Search the listing for the word "Analysis" and copy every line where it turns up.

:: RECORDS FOR THIS TASK

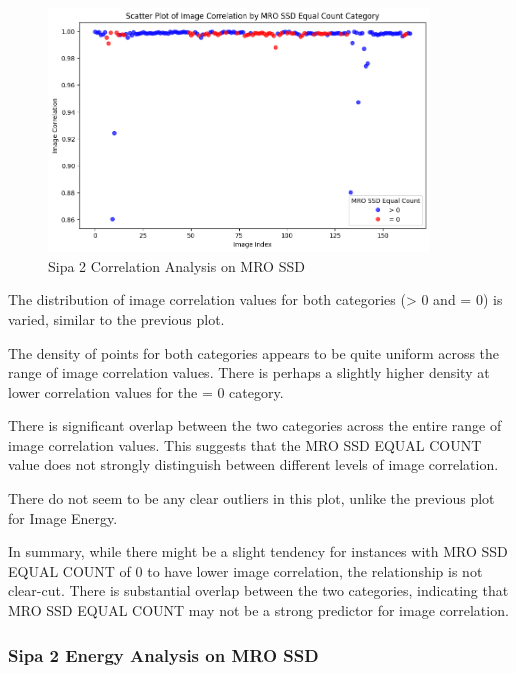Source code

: \begin{figure}[ht]
    \centering
    \includegraphics[width=0.9\textwidth]{Figures/Results/sipa_02/correlation.png}
    \caption[Sipa 2 Correlation Analysis on MRO SSD]{Sipa 2 Correlation Analysis on MRO SSD}
    \label{fig:Sipa 2 Correlation Analysis on MRO SSD}
\end{figure}

The distribution of image correlation values for both categories (> 0 and = 0) is varied, similar to the previous plot.

The density of points for both categories appears to be quite uniform across the range of image correlation values. There is perhaps a slightly higher density at lower correlation values for the = 0 category.

There is significant overlap between the two categories across the entire range of image correlation values. This suggests that the MRO SSD EQUAL COUNT value does not strongly distinguish between different levels of image correlation.

There do not seem to be any clear outliers in this plot, unlike the previous plot for Image Energy.

In summary, while there might be a slight tendency for instances with MRO SSD EQUAL COUNT of 0 to have lower image correlation, the relationship is not clear-cut. There is substantial overlap between the two categories, indicating that MRO SSD EQUAL COUNT may not be a strong predictor for image correlation.

\newpage

\subsubsection{Sipa 2 Energy Analysis on MRO SSD}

::::

◆ THE ANSWER ◆
    \caption[Sipa 2 Correlation Analysis on MRO SSD]{Sipa 2 Correlation Analysis on MRO SSD}
    \label{fig:Sipa 2 Correlation Analysis on MRO SSD}
\subsubsection{Sipa 2 Energy Analysis on MRO SSD}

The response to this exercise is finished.